=== Section Start ===
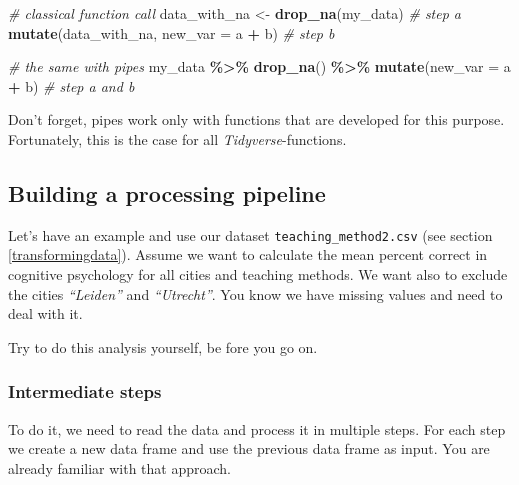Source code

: \documentclass[
]{scrartcl}
\makeatletter
\newenvironment{Shaded}{\begin{snugshade}}{\end{snugshade}}
\newcommand{\AttributeTok}[1]{\textcolor[rgb]{0.13,0.29,0.53}{#1}}
\newcommand{\CommentTok}[1]{\textcolor[rgb]{0.56,0.35,0.01}{\textit{#1}}}
\newcommand{\FunctionTok}[1]{\textcolor[rgb]{0.13,0.29,0.53}{\textbf{#1}}}
\newcommand{\NormalTok}[1]{#1}
\newcommand{\OtherTok}[1]{\textcolor[rgb]{0.56,0.35,0.01}{#1}}
\newcommand{\SpecialCharTok}[1]{\textcolor[rgb]{0.81,0.36,0.00}{\textbf{#1}}}
\newenvironment{kframe}{%
\medskip{}
\setlength{\fboxsep}{.8em}
 \def\at@end@of@kframe{}%
 \ifinner\ifhmode%
  \def\at@end@of@kframe{\end{minipage}}%
  \begin{minipage}{\columnwidth}%
 \fi\fi%
 \def\FrameCommand##1{\hskip\@totalleftmargin \hskip-\fboxsep
 \colorbox{shadecolor}{##1}\hskip-\fboxsep
     \hskip-\linewidth \hskip-\@totalleftmargin \hskip\columnwidth}%
 \MakeFramed {\advance\hsize-\width
   \@totalleftmargin\z@ \linewidth\hsize
   \@setminipage}}%
 {\par\unskip\endMakeFramed%
 \at@end@of@kframe}
\newenvironment{rmdblock}[1]
  {
  \begin{itemize}
  \renewcommand{\labelitemi}{
    \raisebox{-.7\height}[0pt][0pt]{
      {\setkeys{Gin}{width=3em,keepaspectratio}\texttt{[image: images/\#1]}}
    }
  }
  \setlength{\fboxsep}{1em}
  \begin{kframe}
  \item
  }
  {
  \end{kframe}
  \end{itemize}
  }
\newenvironment{important}
    {\begin{rmdblock}{hint}}
    {\end{rmdblock}}
\newenvironment{myexercise}
    {\begin{rmdblock}{exercise_green}}
    {\end{rmdblock}}
\makeatother
\begin{document}
\begin{Shaded}
\begin{Highlighting}[]
\CommentTok{\# classical function call}
\NormalTok{data\_with\_na }\OtherTok{\textless{}{-}} \FunctionTok{drop\_na}\NormalTok{(my\_data)                }\CommentTok{\# step a}
\FunctionTok{mutate}\NormalTok{(data\_with\_na, }\AttributeTok{new\_var =}\NormalTok{ a }\SpecialCharTok{+}\NormalTok{ b) }\CommentTok{\# step b}

\CommentTok{\# the same with pipes}
\NormalTok{my\_data }\SpecialCharTok{\%\textgreater{}\%} \FunctionTok{drop\_na}\NormalTok{() }\SpecialCharTok{\%\textgreater{}\%} \FunctionTok{mutate}\NormalTok{(}\AttributeTok{new\_var =}\NormalTok{ a }\SpecialCharTok{+}\NormalTok{ b)  }\CommentTok{\# step a and b}
\end{Highlighting}
\end{Shaded}

\begin{important}
 Don't forget, pipes work only with functions that are developed for this
 purpose. Fortunately, this is the case for all
 \emph{Tidyverse}-functions.
 \end{important}

\subsection{Building a processing pipeline}\label{building-a-processing-pipeline}

Let's have an example and use our dataset \texttt{teaching\_method2.csv} (see section \ref{transformingdata}). Assume we want to calculate the mean percent correct in cognitive psychology for all cities and teaching methods. We want also to exclude the cities \emph{``Leiden''} and \emph{``Utrecht''}. You know we have missing values and need to deal with it.

\begin{myexercise}
Try to do this analysis yourself, be fore you go on.
\end{myexercise}

\subsubsection{Intermediate steps}\label{intermediatesteps}

To do it, we need to read the data and process it in multiple steps. For each step we create a new data frame and use the previous data frame as input. You are already familiar with that approach.
\end{document}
=== Section End ===
◆ **Problem to work on**:
Which lines of the entries above contain the word "pipes"? Copy each of them.

◆ **Completed task**:
\CommentTok{\# the same with pipes}
 Don't forget, pipes work only with functions that are developed for this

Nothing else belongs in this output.